Saved data entries
•••
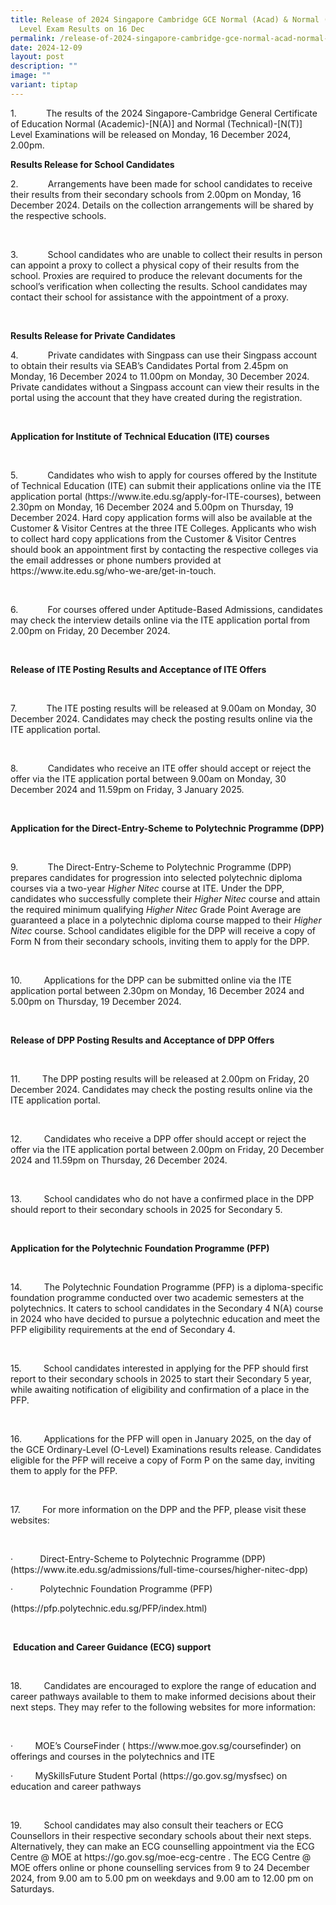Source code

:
 ```yaml
---
title: Release of 2024 Singapore Cambridge GCE Normal (Acad) & Normal (Tech)
  Level Exam Results on 16 Dec
permalink: /release-of-2024-singapore-cambridge-gce-normal-acad-normal-tech-level-exam-results-on-16-dec/
date: 2024-12-09
layout: post
description: ""
image: ""
variant: tiptap
---
```

<p>1.&nbsp;&nbsp;&nbsp;&nbsp;&nbsp;&nbsp;&nbsp;&nbsp;&nbsp;&nbsp;&nbsp; The
results of the 2024 Singapore-Cambridge General Certificate of Education
Normal (Academic)-[N(A)] and Normal (Technical)-[N(T)] Level Examinations
will be released on Monday, 16 December 2024, 2.00pm.</p>
<p><strong>Results Release for School Candidates</strong>
</p>
<p>2.&nbsp;&nbsp;&nbsp;&nbsp;&nbsp;&nbsp;&nbsp;&nbsp;&nbsp;&nbsp;&nbsp; Arrangements
have been made for school candidates to receive their results from their
secondary schools from 2.00pm on Monday, 16 December 2024. Details on the
collection arrangements will be shared by the respective schools.</p>
<p>&nbsp;</p>
<p>3.&nbsp;&nbsp;&nbsp;&nbsp;&nbsp;&nbsp;&nbsp;&nbsp;&nbsp;&nbsp;&nbsp; School
candidates who are unable to collect their results in person can appoint
a proxy to collect a physical copy of their results from the school. Proxies
are required to produce the relevant documents for the school’s verification
when collecting the results. School candidates may contact their school
for assistance with the appointment of a proxy.</p>
<p>&nbsp;</p>
<p><strong>Results Release for Private Candidates</strong>
</p>
<p></p>
<p>4.&nbsp;&nbsp;&nbsp;&nbsp;&nbsp;&nbsp;&nbsp;&nbsp;&nbsp;&nbsp;&nbsp; Private
candidates with Singpass can use their Singpass account to obtain their
results via SEAB’s Candidates Portal from 2.45pm on Monday, 16 December
2024 to 11.00pm on Monday, 30 December 2024. Private candidates without
a Singpass account can view their results in the portal using the account
that they have created during the registration.</p>
<p>&nbsp;</p>
<p><strong>Application for Institute of Technical Education (ITE) courses</strong>
</p>
<p>&nbsp;</p>
<p>5.&nbsp;&nbsp;&nbsp;&nbsp;&nbsp;&nbsp;&nbsp;&nbsp;&nbsp;&nbsp;&nbsp; Candidates
who wish to apply for courses offered by the Institute of Technical Education
(ITE) can submit their applications online via the ITE application portal
(<a rel="noopener noreferrer nofollow" target="_blank">https://www.ite.edu.sg/apply-for-ITE-courses</a>),
between 2.30pm on Monday, 16 December 2024 and 5.00pm on Thursday, 19 December
2024. Hard copy application forms will also be available at the Customer
&amp; Visitor Centres at the three ITE Colleges. Applicants who wish to
collect hard copy applications from the Customer &amp; Visitor Centres
should book an appointment first by contacting the respective colleges
via the email addresses or phone numbers provided at <a rel="noopener noreferrer nofollow" target="_blank">https://www.ite.edu.sg/who-we-are/get-in-touch</a>.</p>
<p>&nbsp;</p>
<p>6.&nbsp;&nbsp;&nbsp;&nbsp;&nbsp;&nbsp;&nbsp;&nbsp;&nbsp;&nbsp;&nbsp; For
courses offered under Aptitude-Based Admissions, candidates may check the
interview details online via the ITE application portal from 2.00pm on
Friday, 20 December 2024.</p>
<p>&nbsp;</p>
<p><strong>Release of ITE Posting Results and Acceptance of ITE Offers</strong>
</p>
<p>&nbsp;</p>
<p>7.&nbsp;&nbsp;&nbsp;&nbsp;&nbsp;&nbsp;&nbsp;&nbsp;&nbsp;&nbsp;&nbsp; The
ITE posting results will be released at 9.00am on Monday, 30 December 2024.
Candidates may check the posting results online via the ITE application
portal.</p>
<p>&nbsp;</p>
<p>8.&nbsp;&nbsp;&nbsp;&nbsp;&nbsp;&nbsp;&nbsp;&nbsp;&nbsp;&nbsp;&nbsp; Candidates
who receive an ITE offer should accept or reject the offer via the ITE
application portal between 9.00am on Monday, 30 December 2024 and 11.59pm
on Friday, 3 January 2025.</p>
<p>&nbsp;</p>
<p><strong>Application for the Direct-Entry-Scheme to Polytechnic Programme (DPP)</strong>
</p>
<p>&nbsp;</p>
<p>9.&nbsp;&nbsp;&nbsp;&nbsp;&nbsp;&nbsp;&nbsp;&nbsp;&nbsp;&nbsp;&nbsp; The
Direct-Entry-Scheme to Polytechnic Programme (DPP) prepares candidates
for progression into selected polytechnic diploma courses via a two-year <em>Higher Nitec </em>course
at ITE. Under the DPP, candidates who successfully complete their <em>Higher Nitec </em>course
and attain the required minimum qualifying <em>Higher Nitec </em>Grade Point
Average are guaranteed a place in a polytechnic diploma course mapped to
their <em>Higher Nitec </em>course. School candidates eligible for the DPP
will receive a copy of Form N from their secondary schools, inviting them
to apply for the DPP.</p>
<p>&nbsp;</p>
<p>10.&nbsp;&nbsp;&nbsp;&nbsp;&nbsp;&nbsp;&nbsp;&nbsp; Applications for the
DPP can be submitted online via the ITE application portal between 2.30pm
on Monday, 16 December 2024 and 5.00pm on Thursday, 19 December 2024.</p>
<p><strong>&nbsp;</strong>
</p>
<p><strong>Release of DPP Posting Results and Acceptance of DPP Offers</strong>
</p>
<p><strong>&nbsp;</strong>
</p>
<p>11.&nbsp;&nbsp;&nbsp;&nbsp;&nbsp;&nbsp;&nbsp;&nbsp; The DPP posting results
will be released at 2.00pm on Friday, 20 December 2024. Candidates may
check the posting results online via the ITE application portal.</p>
<p>&nbsp;</p>
<p>12.&nbsp;&nbsp;&nbsp;&nbsp;&nbsp;&nbsp;&nbsp;&nbsp; Candidates who receive
a DPP offer should accept or reject the offer via the ITE application portal
between 2.00pm on Friday, 20 December 2024 and 11.59pm on Thursday, 26
December 2024.</p>
<p>&nbsp;</p>
<p>13.&nbsp;&nbsp;&nbsp;&nbsp;&nbsp;&nbsp;&nbsp;&nbsp; School candidates
who do not have a confirmed place in the DPP should report to their secondary
schools in 2025 for Secondary 5.</p>
<p>&nbsp;</p>
<p><strong>Application for the Polytechnic Foundation Programme (PFP)</strong>
</p>
<p>&nbsp;</p>
<p>14.&nbsp;&nbsp;&nbsp;&nbsp;&nbsp;&nbsp;&nbsp;&nbsp; The Polytechnic Foundation
Programme (PFP) is a diploma-specific foundation programme conducted over
two academic semesters at the polytechnics. It caters to school candidates
in the Secondary 4 N(A) course in 2024 who have decided to pursue a polytechnic
education and meet the PFP eligibility requirements at the end of Secondary
4.</p>
<p>&nbsp;</p>
<p>15.&nbsp;&nbsp;&nbsp;&nbsp;&nbsp;&nbsp;&nbsp;&nbsp; School candidates
interested in applying for the PFP should first report to their secondary
schools in 2025 to start their Secondary&nbsp;5 year, while awaiting notification
of eligibility and confirmation of a place in the PFP.</p>
<p>&nbsp;</p>
<p>16.&nbsp;&nbsp;&nbsp;&nbsp;&nbsp;&nbsp;&nbsp;&nbsp; Applications for the
PFP will open in January 2025, on the day of the GCE Ordinary-Level (O-Level)
Examinations results release. Candidates eligible for the PFP will receive
a copy of Form P on the same day, inviting them to apply for the PFP.</p>
<p>&nbsp;</p>
<p>17.&nbsp;&nbsp;&nbsp;&nbsp;&nbsp;&nbsp;&nbsp;&nbsp; For more information
on the DPP and the PFP, please visit these websites:</p>
<p>&nbsp;</p>
<p>·&nbsp;&nbsp;&nbsp;&nbsp;&nbsp;&nbsp;&nbsp;&nbsp;&nbsp;&nbsp; Direct-Entry-Scheme
to Polytechnic Programme (DPP)&nbsp; (<a rel="noopener noreferrer nofollow" target="_blank">https://www.ite.edu.sg/admissions/full-time-courses/higher-nitec-dpp</a>)</p>
<p>·&nbsp;&nbsp;&nbsp;&nbsp;&nbsp;&nbsp;&nbsp;&nbsp;&nbsp;&nbsp; Polytechnic
Foundation Programme (PFP)</p>
<p>(<a rel="noopener noreferrer nofollow" target="_blank">https://pfp.polytechnic.edu.sg/PFP/index.html</a>)</p>
<p>&nbsp;</p>
<p>&nbsp;<strong>Education and Career Guidance (ECG) support</strong>
</p>
<p>&nbsp;</p>
<p>18.&nbsp;&nbsp;&nbsp;&nbsp;&nbsp;&nbsp;&nbsp;&nbsp; Candidates are encouraged
to explore the range of education and career pathways available to them
to make informed decisions about their next steps. They may refer to the
following websites for more information:</p>
<p>&nbsp;</p>
<p>·&nbsp;&nbsp;&nbsp;&nbsp;&nbsp;&nbsp;&nbsp;&nbsp; MOE’s CourseFinder (
<a rel="noopener noreferrer nofollow" target="_blank">https://www.moe.gov.sg/coursefinder</a>) on offerings and courses in the
polytechnics and ITE</p>
<p>·&nbsp;&nbsp;&nbsp;&nbsp;&nbsp;&nbsp;&nbsp;&nbsp; MySkillsFuture Student
Portal (<a rel="noopener noreferrer nofollow" target="_blank">https://go.gov.sg/mysfsec</a>)
on education and career pathways</p>
<p>&nbsp;</p>
<p>19.&nbsp;&nbsp;&nbsp;&nbsp;&nbsp;&nbsp;&nbsp;&nbsp; School candidates
may also consult their teachers or ECG Counsellors in their respective
secondary schools about their next steps. Alternatively, they can make
an ECG counselling appointment via the ECG Centre @ MOE at <a rel="noopener noreferrer nofollow" target="_blank">https://go.gov.sg/moe-ecg-centre</a> .
The ECG Centre @ MOE offers online or phone counselling services from 9
to 24 December 2024, from 9.00 am to 5.00 pm on weekdays and 9.00 am to
12.00 pm on Saturdays.</p>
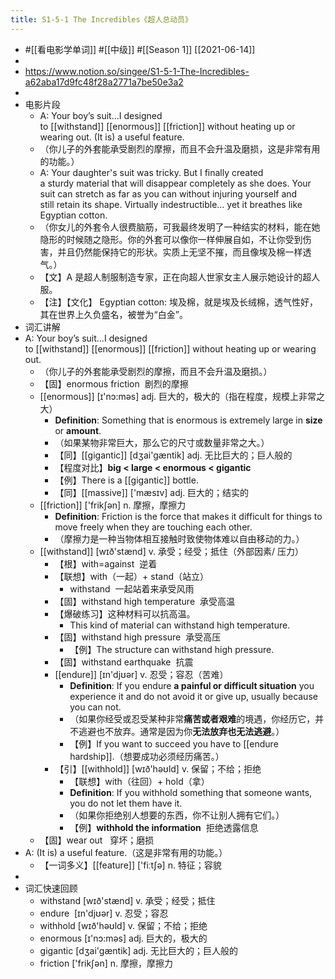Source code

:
 ```yaml
---
title: S1-5-1 The Incredibles《超人总动员》
---
```

- #[[看电影学单词]] #[[中级]] #[[Season 1]] [[2021-06-14]]
-
- https://www.notion.so/singee/S1-5-1-The-Incredibles-a62aba17d9fc48f28a2771a7be50e3a2
-
- 电影片段
	- A: Your boy’s suit…I designed to [[withstand]] [[enormous]] [[friction]] without heating up or wearing out. (It is) a useful feature.
	- （你儿子的外套能承受剧烈的摩擦，而且不会升温及磨损，这是非常有用的功能。）
	- A: Your daughter's suit was tricky. But I finally created a sturdy material that will disappear completely as she does. Your suit can stretch as far as you can without injuring yourself and still retain its shape. Virtually indestructible... yet it breathes like Egyptian cotton.
	- （你女儿的外套令人很费脑筋，可我最终发明了一种结实的材料，能在她隐形的时候随之隐形。你的外套可以像你一样伸展自如，不让你受到伤害，并且仍然能保持它的形状。实质上无坚不摧，而且像埃及棉一样透气。）
	- 【文】A 是超人制服制造专家，正在向超人世家女主人展示她设计的超人服。
	- 【注】【文化】 Egyptian cotton: 埃及棉，就是埃及长绒棉，透气性好，其在世界上久负盛名，被誉为“白金”。
- 词汇讲解
- A: Your boy’s suit…I designed to [[withstand]] [[enormous]] [[friction]] without heating up or wearing out.
	- （你儿子的外套能承受剧烈的摩擦，而且不会升温及磨损。）
	- 【固】enormous friction  剧烈的摩擦
	- [[enormous]] [ɪ'nɔ:məs] adj. 巨大的，极大的（指在程度，规模上非常之大）
		- **Definition**: Something that is enormous is extremely large in **size** or **amount**.
		- （如果某物非常巨大，那么它的尺寸或数量非常之大。）
		- 【同】[[gigantic]] [dʒai'gæntik] adj. 无比巨大的；巨人般的
		- 【程度对比】**big < large < enormous < gigantic**
		- 【例】There is a [[gigantic]] bottle.
		- 【同】[[massive]] ['mæsɪv] adj. 巨大的；结实的
	- [[friction]] ['frikʃən] n. 摩擦，摩擦力
		- **Definition**: Friction is the force that makes it difficult for things to move freely when they are touching each other.
		- （摩擦力是一种当物体相互接触时致使物体难以自由移动的力。）
	- [[withstand]] [wɪð'stænd] v. 承受；经受；抵住（外部因素/ 压力）
		- 【根】with=against  逆着
		- 【联想】with（一起）+ stand（站立）
			- withstand  一起站着来承受风雨
		- 【固】withstand high temperature  承受高温
		- 【爆破练习】这种材料可以抗高温。
			- This kind of material can withstand high temperature.
		- 【固】withstand high pressure  承受高压
			- 【例】The structure can withstand high pressure.
		- 【固】withstand earthquake  抗震
		- [[endure]] [ɪn'djʊər] v. 忍受；容忍（苦难）
			- **Definition**: If you endure **a painful or difficult situation** you experience it and do not avoid it or give up, usually because you can not.
			- （如果你经受或忍受某种非常**痛苦或者艰难**的境遇，你经历它，并不逃避也不放弃。通常是因为你**无法放弃也无法逃避**。）
			- 【例】If you want to succeed you have to [[endure hardship]].（想要成功必须经历痛苦。）
		- 【引】[[withhold]] [wɪð'həʊld] v. 保留；不给；拒绝
			- 【联想】with（往回）+ hold（拿）
			- **Definition**: If you withhold something that someone wants, you do not let them have it.
			- （如果你拒绝别人想要的东西，你不让别人拥有它们。）
			- 【例】**withhold the information**  拒绝透露信息
	- 【固】wear out   穿坏；磨损
- A: (It is) a useful feature.（这是非常有用的功能。）
	- 【一词多义】[[feature]] ['fiːtʃə] n. 特征；容貌
-
- 词汇快速回顾
	- withstand [wɪð'stænd] v. 承受；经受；抵住
	- endure  [ɪn'djʊər] v. 忍受；容忍
	- withhold [wɪð'həʊld] v. 保留；不给；拒绝
	- enormous [ɪ'nɔ:məs] adj. 巨大的，极大的
	- gigantic [dʒai'gæntik] adj. 无比巨大的；巨人般的
	- friction ['frikʃən] n. 摩擦，摩擦力
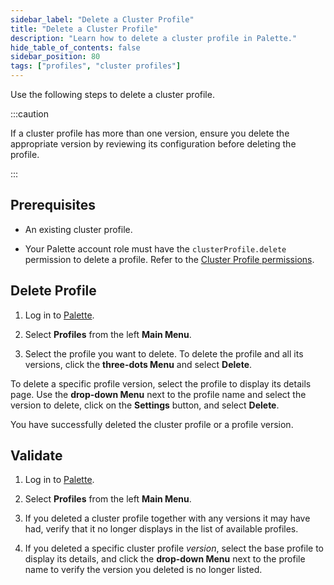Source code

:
 ```yaml
---
sidebar_label: "Delete a Cluster Profile"
title: "Delete a Cluster Profile"
description: "Learn how to delete a cluster profile in Palette."
hide_table_of_contents: false
sidebar_position: 80
tags: ["profiles", "cluster profiles"]
---
```



Use the following steps to delete a cluster profile. 

:::caution

If a cluster profile has more than one version, ensure you delete the appropriate version by reviewing its configuration before deleting the profile.

:::

## Prerequisites 

- An existing cluster profile.

- Your Palette account role must have the `clusterProfile.delete` permission to delete a profile. Refer to the [Cluster Profile permissions](../../user-management/palette-rbac/project-scope-roles-permissions.md#cluster-profile-admin).

## Delete Profile

1. Log in to [Palette](https://console.spectrocloud.com/).

2. Select **Profiles** from the left **Main Menu**.

3. Select the profile you want to delete. To delete the profile and all its versions, click the **three-dots Menu** and select **Delete**.

  To delete a specific profile version, select the profile to display its details page. Use the **drop-down Menu** next to the profile name and select the version to delete, click on the **Settings** button, and select **Delete**.

You have successfully deleted the cluster profile or a profile version.


## Validate

1. Log in to [Palette](https://console.spectrocloud.com/).

2. Select **Profiles** from the left **Main Menu**.   

3. If you deleted a cluster profile together with any versions it may have had, verify that it no longer displays in the list of available profiles. 

4. If you deleted a specific cluster profile *version*, select the base profile to display its details, and click the **drop-down Menu** next to the profile name to verify the version you deleted is no longer listed.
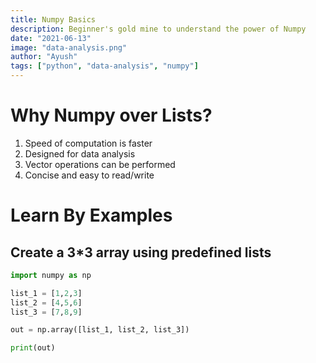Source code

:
 ```yaml
---
title: Numpy Basics
description: Beginner's gold mine to understand the power of Numpy
date: "2021-06-13"
image: "data-analysis.png"
author: "Ayush"
tags: ["python", "data-analysis", "numpy"]
---
```


# Why Numpy over Lists?
1. Speed of computation is faster
1. Designed for data analysis
1. Vector operations can be performed
1. Concise and easy to read/write


# Learn By Examples

## Create a 3*3 array using predefined lists

```py heading='Create 3x3 Array'
import numpy as np

list_1 = [1,2,3] 
list_2 = [4,5,6] 
list_3 = [7,8,9]

out = np.array([list_1, list_2, list_3])

print(out)
```
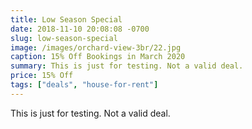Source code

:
 ```yaml
---
title: Low Season Special
date: 2018-11-10 20:08:08 -0700
slug: low-season-special
image: /images/orchard-view-3br/22.jpg
caption: 15% Off Bookings in March 2020
summary: This is just for testing. Not a valid deal.
price: 15% Off
tags: ["deals", "house-for-rent"]
---
```

This is just for testing. Not a valid deal.


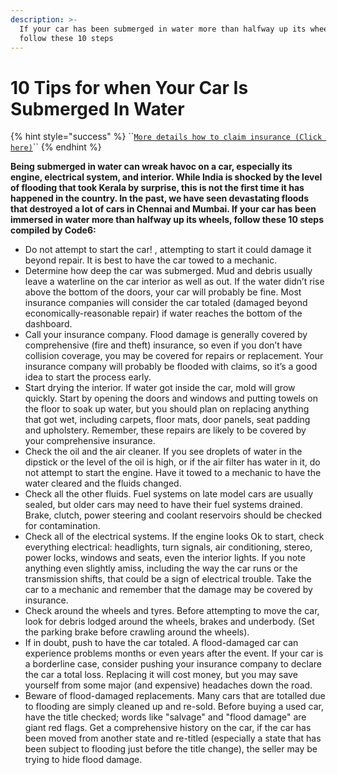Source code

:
 ```yaml
---
description: >-
  If your car has been submerged in water more than halfway up its wheels,
  follow these 10 steps
---
```


# 10 Tips for when Your Car Is Submerged In Water

{% hint style="success" %}
\`\`[`More details how to claim insurance (Click here)`](https://thenewsminute.com/article/take-photo-vehicle-submerged-kerala-flood-tow-workshop-say-insurance-cos-86919)\`\`
{% endhint %}

**Being submerged in water can wreak havoc on a car, especially its engine, electrical system, and interior. While India is shocked by the level of flooding that took Kerala by surprise, this is not the first time it has happened in the country. In the past, we have seen devastating floods that destroyed a lot of cars in Chennai and Mumbai. If your car has been immersed in water more than halfway up its wheels, follow these 10 steps compiled by Code6:**

* Do not attempt to start the car! , attempting to start it could damage it beyond repair. It is best to have the car towed to a mechanic.
* Determine how deep the car was submerged. Mud and debris usually leave a waterline on the car interior as well as out. If the water didn’t rise above the bottom of the doors, your car will probably be fine. Most insurance companies will consider the car totaled \(damaged beyond economically-reasonable repair\) if water reaches the bottom of the dashboard.
* Call your insurance company. Flood damage is generally covered by comprehensive \(fire and theft\) insurance, so even if you don’t have collision coverage, you may be covered for repairs or replacement. Your insurance company will probably be flooded with claims, so it’s a good idea to start the process early.
* Start drying the interior. If water got inside the car, mold will grow quickly. Start by opening the doors and windows and putting towels on the floor to soak up water, but you should plan on replacing anything that got wet, including carpets, floor mats, door panels, seat padding and upholstery. Remember, these repairs are likely to be covered by your comprehensive insurance.
* Check the oil and the air cleaner. If you see droplets of water in the dipstick or the level of the oil is high, or if the air filter has water in it, do not attempt to start the engine. Have it towed to a mechanic to have the water cleared and the fluids changed.
* Check all the other fluids. Fuel systems on late model cars are usually sealed, but older cars may need to have their fuel systems drained. Brake, clutch, power steering and coolant reservoirs should be checked for contamination.
* Check all of the electrical systems. If the engine looks Ok to start, check everything electrical: headlights, turn signals, air conditioning, stereo, power locks, windows and seats, even the interior lights. If you note anything even slightly amiss, including the way the car runs or the transmission shifts, that could be a sign of electrical trouble. Take the car to a mechanic and remember that the damage may be covered by insurance.
* Check around the wheels and tyres. Before attempting to move the car, look for debris lodged around the wheels, brakes and underbody. \(Set the parking brake before crawling around the wheels\).
* If in doubt, push to have the car totaled. A flood-damaged car can experience problems months or even years after the event. If your car is a borderline case, consider pushing your insurance company to declare the car a total loss. Replacing it will cost money, but you may save yourself from some major \(and expensive\) headaches down the road.
* Beware of flood-damaged replacements. Many cars that are totalled due to flooding are simply cleaned up and re-sold. Before buying a used car, have the title checked; words like "salvage" and "flood damage" are giant red flags. Get a comprehensive history on the car, if the car has been moved from another state and re-titled \(especially a state that has been subject to flooding just before the title change\), the seller may be trying to hide flood damage.  

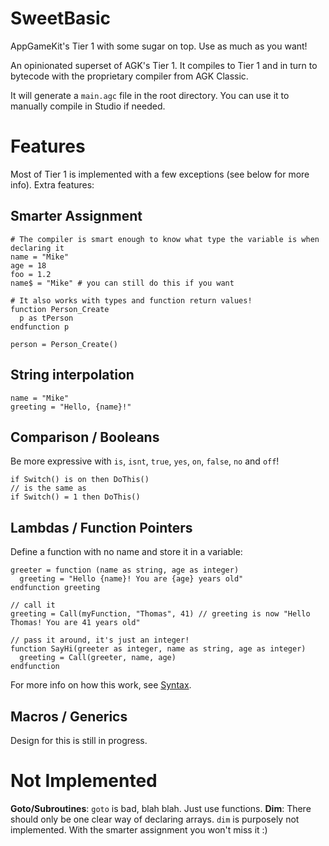 # SweetBasic
AppGameKit's Tier 1 with some sugar on top. Use as much as you want!

An opinionated superset of AGK's Tier 1. It compiles to Tier 1 and in turn to
bytecode with the proprietary compiler from AGK Classic.

It will generate a `main.agc` file in the root directory. You can use it to
manually compile in Studio if needed.

# Features
Most of Tier 1 is implemented with a few exceptions (see below for more info).
Extra features:

## Smarter Assignment
```
# The compiler is smart enough to know what type the variable is when declaring it
name = "Mike"
age = 18
foo = 1.2
name$ = "Mike" # you can still do this if you want

# It also works with types and function return values!
function Person_Create
  p as tPerson
endfunction p

person = Person_Create()
```

## String interpolation
```
name = "Mike"
greeting = "Hello, {name}!"
```

## Comparison / Booleans
Be more expressive with `is`, `isnt`, `true`, `yes`, `on`, `false`, `no` and
`off`!

```
if Switch() is on then DoThis()
// is the same as
if Switch() = 1 then DoThis()
```

## Lambdas / Function Pointers
Define a function with no name and store it in a variable:

```
greeter = function (name as string, age as integer)
  greeting = "Hello {name}! You are {age} years old"
endfunction greeting

// call it
greeting = Call(myFunction, "Thomas", 41) // greeting is now "Hello Thomas! You are 41 years old"

// pass it around, it's just an integer!
function SayHi(greeter as integer, name as string, age as integer)
  greeting = Call(greeter, name, age)
endfunction
```

For more info on how this work, see [Syntax](syntax.md).

## Macros / Generics
Design for this is still in progress.

# Not Implemented
**Goto/Subroutines**: `goto` is bad, blah blah. Just use functions.
**Dim**: There should only be one clear way of declaring arrays. `dim` is
purposely not implemented. With the smarter assignment you won't miss it :)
•••
Proceeding from the line containing "- 【同】[[massive]] ['mæsɪv] adj. 巨大的；结实的" through the line containing "- 【爆破练习】这种材料可以抗高温。", transcribe the lines above exactly, both end lines included.

		- 【同】[[massive]] ['mæsɪv] adj. 巨大的；结实的
	- [[friction]] ['frikʃən] n. 摩擦，摩擦力
		- **Definition**: Friction is the force that makes it difficult for things to move freely when they are touching each other.
		- （摩擦力是一种当物体相互接触时致使物体难以自由移动的力。）
	- [[withstand]] [wɪð'stænd] v. 承受；经受；抵住（外部因素/ 压力）
		- 【根】with=against  逆着
		- 【联想】with（一起）+ stand（站立）
			- withstand  一起站着来承受风雨
		- 【固】withstand high temperature  承受高温
		- 【爆破练习】这种材料可以抗高温。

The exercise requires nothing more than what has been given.